This CD is reissued by ArkivMusic.
Notes and Editorial Reviews
Of Tunisian birth, the 33-year-old Jean-Marc Luisada studied at the Menuhin School in England and the Paris Conservatoire with teachers including Marcel Ciampi and Denyse Riviêre, subsequently hitting the headlines as second prize-winner in the 1983 Dino Ciani Competition in Italy. He now follows an earlier mixed Chopin recital (Laser Light/Target—not reviewed in these pages) with 17 of the composer's 19 waltzes. His heart is plainly no less involved in the undertaking than his stalwart fingers, and always he plays as if determined that we shall enjoy the music as much as he does. But as we all know, this is a highly competitive field. And I'm bound to say that some of his legendary rivals do make you just a little more aware of what
Schumann meant when writing that if these waltzes had been intended for the ballroom (which they were not, of course), half of the lady dancers would have had to be countesses.
In his pursuit of expression Luisada never resorts to over-extreme tempo change for sectional mood contrast; each waltz coheres as a whole. But I felt that some of his detailed pointmaking was over-emphatic, his phrasing less than subtle. How much more Rubinstein's comparatively classical simplicity tugs at the heart-strings in the C sharp minor waltz, Op. 64 No. 2, and again in the B minor of Op. 69 No. 2. And how much more scintillating the Op. posth. E flat (like several others too) sounds from the mercurial yet meticulously disciplined Lipatti.
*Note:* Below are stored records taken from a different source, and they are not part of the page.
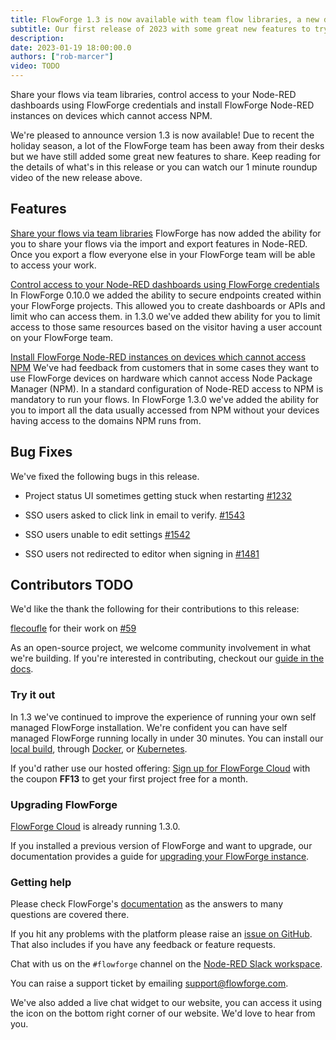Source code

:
 ```yaml
---
title: FlowForge 1.3 is now available with team flow libraries, a new dashboard access control option and support for devices which can't access NPM.
subtitle: Our first release of 2023 with some great new features to try out, happy new year from everyone at FlowForge!
description: 
date: 2023-01-19 18:00:00.0
authors: ["rob-marcer"]
video: TODO
---
```


Share your flows via team libraries, control access to your Node-RED dashboards using FlowForge credentials and install FlowForge Node-RED instances on devices which cannot access NPM.

<!--more-->

We're pleased to announce version 1.3 is now available! Due to recent the holiday season, a lot of the FlowForge team has been away from their desks but we have still added some great new features to share. Keep reading for the details of what's in this release or you can watch our 1 minute roundup video of the new release above.

## Features

[Share your flows via team libraries](https://github.com/flowforge/flowforge/issues/226) FlowForge has now added the ability for you to share your flows via the import and export features in Node-RED. Once you export a flow everyone else in your FlowForge team will be able to access your work.

[Control access to your Node-RED dashboards using FlowForge credentials](https://github.com/flowforge/flowforge/issues/226) In FlowForge 0.10.0 we added the ability to secure endpoints created within your FlowForge projects. This allowed you to create dashboards or APIs and limit who can access them. in 1.3.0 we've added thew ability for you to limit access to those same resources based on the visitor having a user account on your FlowForge team.

[Install FlowForge Node-RED instances on devices which cannot access NPM](https://github.com/flowforge/flowforge/issues/226) We've had feedback from customers that in some cases they want to use FlowForge devices on hardware which cannot access Node Package Manager (NPM). In a standard configuration of Node-RED access to NPM is mandatory to run your flows. In FlowForge 1.3.0 we've added the ability for you to import all the data usually accessed from NPM without your devices having access to the domains NPM runs from.

## Bug Fixes

We've fixed the following bugs in this release.

- Project status UI sometimes getting stuck when restarting [#1232](https://github.com/flowforge/flowforge/issues/1232)

- SSO users asked to click link in email to verify. [#1543](https://github.com/flowforge/flowforge/issues/1543)

- SSO users unable to edit settings [#1542](https://github.com/flowforge/flowforge/issues/1542)

- SSO users not redirected to editor when signing in [#1481](https://github.com/flowforge/flowforge/issues/1481)

## Contributors TODO

We'd like the thank the following for their contributions to this release:

[flecoufle](https://github.com/flecoufle) for their work on [#59](https://github.com/flowforge/docker-compose/pull/59)

As an open-source project, we welcome community involvement in what we're building.
If you're interested in contributing, checkout our [guide in the docs](https://flowforge.com/docs/contribute/).

### Try it out

In 1.3 we've continued to improve the experience of running your own self managed FlowForge installation. We're confident you can have self managed FlowForge running locally in under 30 minutes.
You can install our [local build](https://flowforge.com/docs/install/local/), through [Docker](https://flowforge.com/docs/install/docker/), or [Kubernetes](https://flowforge.com/docs/install/kubernetes/).

If you'd rather use our hosted offering: [Sign up for FlowForge Cloud](https://app.flowforge.com/account/create?code=FF13)
with the coupon **FF13** to get your first project free for a month.

### Upgrading FlowForge

[FlowForge Cloud](https://app.flowforge.com) is already running 1.3.0.

If you installed a previous version of FlowForge and want to upgrade, our documentation provides a
guide for [upgrading your FlowForge instance](https://flowforge.com/docs/upgrade/).

### Getting help

Please check FlowForge's [documentation](https://flowforge.com/docs/) as the answers to many questions are covered there.

If you hit any problems with the platform please raise an [issue on GitHub](https://github.com/flowforge/flowforge/issues).
That also includes if you have any feedback or feature requests.

Chat with us on the `#flowforge` channel on the [Node-RED Slack workspace](https://nodered.org/slack).

You can raise a support ticket by emailing [support@flowforge.com](mailto:support@flowforge.com).

We've also added a live chat widget to our website, you can access it using the icon on the bottom right corner of our website. We'd love to hear from you.

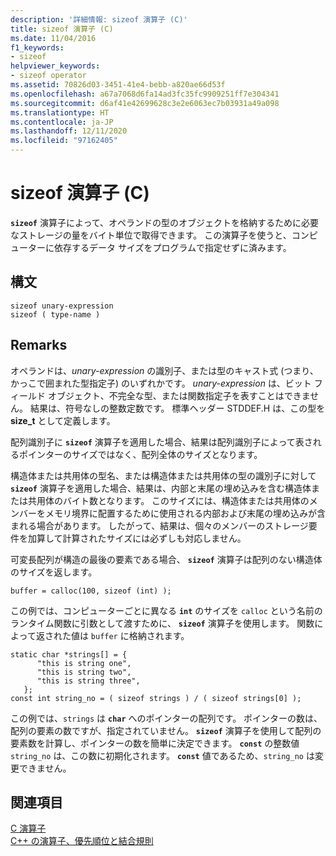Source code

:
 ```yaml
---
description: '詳細情報: sizeof 演算子 (C)'
title: sizeof 演算子 (C)
ms.date: 11/04/2016
f1_keywords:
- sizeof
helpviewer_keywords:
- sizeof operator
ms.assetid: 70826d03-3451-41e4-bebb-a820ae66d53f
ms.openlocfilehash: a67a7068d6fa14ad3fc35fc9909251ff7e304341
ms.sourcegitcommit: d6af41e42699628c3e2e6063ec7b03931a49a098
ms.translationtype: HT
ms.contentlocale: ja-JP
ms.lasthandoff: 12/11/2020
ms.locfileid: "97162405"
---
```

# <a name="sizeof-operator-c"></a>sizeof 演算子 (C)

**`sizeof`** 演算子によって、オペランドの型のオブジェクトを格納するために必要なストレージの量をバイト単位で取得できます。 この演算子を使うと、コンピューターに依存するデータ サイズをプログラムで指定せずに済みます。

## <a name="syntax"></a>構文

```
sizeof unary-expression
sizeof ( type-name )
```

## <a name="remarks"></a>Remarks

オペランドは、*unary-expression* の識別子、または型のキャスト式 (つまり、かっこで囲まれた型指定子) のいずれかです。 *unary-expression* は、ビット フィールド オブジェクト、不完全な型、または関数指定子を表すことはできません。 結果は、符号なしの整数定数です。 標準ヘッダー STDDEF.H は、この型を **size_t** として定義します。

配列識別子に **`sizeof`** 演算子を適用した場合、結果は配列識別子によって表されるポインターのサイズではなく、配列全体のサイズとなります。

構造体または共用体の型名、または構造体または共用体の型の識別子に対して **`sizeof`** 演算子を適用した場合、結果は、内部と末尾の埋め込みを含む構造体または共用体のバイト数となります。 このサイズには、構造体または共用体のメンバーをメモリ境界に配置するために使用される内部および末尾の埋め込みが含まれる場合があります。 したがって、結果は、個々のメンバーのストレージ要件を加算して計算されたサイズには必ずしも対応しません。

可変長配列が構造の最後の要素である場合、 **`sizeof`** 演算子は配列のない構造体のサイズを返します。

```
buffer = calloc(100, sizeof (int) );
```

この例では、コンピューターごとに異なる **`int`** のサイズを `calloc` という名前のランタイム関数に引数として渡すために、 **`sizeof`** 演算子を使用します。 関数によって返された値は `buffer` に格納されます。

```
static char *strings[] = {
      "this is string one",
      "this is string two",
      "this is string three",
   };
const int string_no = ( sizeof strings ) / ( sizeof strings[0] );
```

この例では、`strings` は **`char`** へのポインターの配列です。 ポインターの数は、配列の要素の数ですが、指定されていません。 **`sizeof`** 演算子を使用して配列の要素数を計算し、ポインターの数を簡単に決定できます。 **`const`** の整数値 `string_no` は、この数に初期化されます。 **`const`** 値であるため、`string_no` は変更できません。

## <a name="see-also"></a>関連項目

[C 演算子](c-operators.md)<br/>
[C++ の演算子、優先順位と結合規則](../cpp/cpp-built-in-operators-precedence-and-associativity.md)

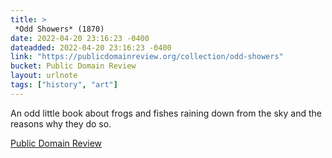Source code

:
 ```yaml
---
title: > 
 *Odd Showers* (1870)
date: 2022-04-20 23:16:23 -0400
dateadded: 2022-04-20 23:16:23 -0400
link: "https://publicdomainreview.org/collection/odd-showers"
bucket: Public Domain Review
layout: urlnote
tags: ["history", "art"]
--- 
```

An odd little book about frogs and fishes raining down from the sky and the reasons why they do so.
 <!-- end excerpt --> 
<div class='bucket'><a class='internal-link' href='/buckets/public-domain-review'>Public Domain Review</a></div> 
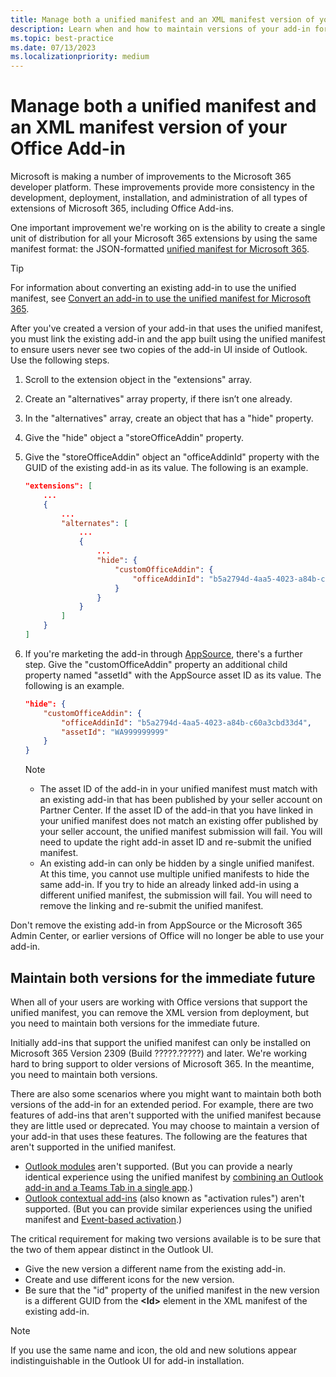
 ```yaml
---
title: Manage both a unified manifest and an XML manifest version of your Office Add-in
description: Learn when and how to maintain versions of your add-in for each type of manifest.
ms.topic: best-practice
ms.date: 07/13/2023
ms.localizationpriority: medium
---
```


# Manage both a unified manifest and an XML manifest version of your Office Add-in

Microsoft is making a number of improvements to the Microsoft 365 developer platform. These improvements provide more consistency in the development, deployment, installation, and administration of all types of extensions of Microsoft 365, including Office Add-ins.

One important improvement we're working on is the ability to create a single unit of distribution for all your Microsoft 365 extensions by using the same manifest format: the JSON-formatted [unified manifest for Microsoft 365](../develop/unified-manifest-overview.md).

> [!TIP]
> For information about converting an existing add-in to use the unified manifest, see [Convert an add-in to use the unified manifest for Microsoft 365](../develop/convert-xml-to-json-manifest.md).

After you've created a version of your add-in that uses the unified manifest, you must link the existing add-in and the app built using the unified manifest to ensure users never see two copies of the add-in UI inside of Outlook. Use the following steps.

1. Scroll to the extension object in the "extensions" array.  
1. Create an "alternatives" array property, if there isn’t one already. 
1. In the "alternatives" array, create an object that has a "hide" property. 
1. Give the "hide" object a "storeOfficeAddin" property. 
1. Give the "storeOfficeAddin" object an "officeAddinId" property with the GUID of the existing add-in as its value. The following is an example.

    ```json
    "extensions": [
        ...
        {
            ...
            "alternates": [
                ...
                {
                    ...
                    "hide": {
                        "customOfficeAddin": {
                            "officeAddinId": "b5a2794d-4aa5-4023-a84b-c60a3cbd33d4"
                        }
                    }
                }
            ]
        }
    ]
    ```

1. If you're marketing the add-in through [AppSource](https://appsource.microsoft.com/), there's a further step. Give the "customOfficeAddin" property an additional child property named "assetId" with the AppSource asset ID as its value. The following is an example.

    ```json
    "hide": {
        "customOfficeAddin": {
            "officeAddinId": "b5a2794d-4aa5-4023-a84b-c60a3cbd33d4",
            "assetId": "WA999999999"
        }
    }
    ```

    > [!NOTE]
    > 
    > - The asset ID of the add-in in your unified manifest must match with an existing add-in that has been published by your seller account on Partner Center. If the asset ID of the add-in that you have linked in your unified manifest does not match an existing offer published by your seller account, the unified manifest submission will fail.  You will need to update the right add-in asset ID and re-submit the unified manifest. 
    > - An existing add-in can only be hidden by a single unified manifest. At this time, you cannot use multiple unified manifests to hide the same add-in. If you try to hide an already linked add-in using a different unified manifest, the submission will fail. You will need to remove the linking and re-submit the unified manifest.


Don't remove the existing add-in from AppSource or the Microsoft 365 Admin Center, or earlier versions of Office will no longer be able to use your add-in.

## Maintain both versions for the immediate future

When all of your users are working with Office versions that support the unified manifest, you can remove the XML version from deployment, but you need to maintain both versions for the immediate future.

Initially add-ins that support the unified manifest can only be installed on Microsoft 365 Version 2309 (Build ?????.?????) and later. We're working hard to bring support to older versions of Microsoft 365. In the meantime, you need to maintain both versions.

There are also some scenarios where you might want to maintain both both versions of the add-in for an extended period. For example, there are two features of add-ins that aren't supported with the unified manifest because they are little used or deprecated. You may choose to maintain a version of your add-in that uses these features. The following are the features that aren't supported in the unified manifest.

- [Outlook modules](../outlook/extension-module-outlook-add-ins.md) aren't supported. (But you can provide a nearly identical experience using the unified manifest by [combining an Outlook add-in and a Teams Tab in a single app](https://github.com/OfficeDev/TeamsFx/wiki/Configure-Outlook-Add-in-capability-within-your-Teams-app).)
- [Outlook contextual add-ins](../outlook/contextual-outlook-add-ins.md) (also known as "activation rules") aren't supported. (But you can provide similar experiences using the unified manifest and [Event-based activation](../outlook/autolaunch.md).)

The critical requirement for making two versions available is to be sure that the two of them appear distinct in the Outlook UI. 

- Give the new version a different name from the existing add-in. 
- Create and use different icons for the new version.
- Be sure that the "id" property of the unified manifest in the new version is a different GUID from the **\<Id\>** element in the XML manifest of the existing add-in.

> [!NOTE]
> If you use the same name and icon, the old and new solutions appear indistinguishable in the Outlook UI for add-in installation.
In sum, Luisada still needs a little more fingertip magic and finesse (not least in Op. 34 No. 3, Op. 42 and Op. 64 No. 1) to hold his own with Chopin specialists like Ashkenazy and Vasdry, Kahn and Alexeev as well as the incomparable Rubinstein and Lipatti. But as I've already intimated, his romantic warmth and drive are likeably youthful. And at his most poised—as in the A minor waltz, Op. 34, No. 2, the A flat waltz nicknamed "L'Adieu", Op. 69, No. 1 and the four posthumously published waltzes—there are pre-echoes of the Luisada who could well woo us all in a few years time. The recording itself is firm and true.
-- Gramophone [5/1991]
Works on This Recording
Waltzes (3) for Piano, Op. 34 by Frédéric Chopin
Jean-Marc Luisada (Piano)
Length: 13 Minutes 42 Secs.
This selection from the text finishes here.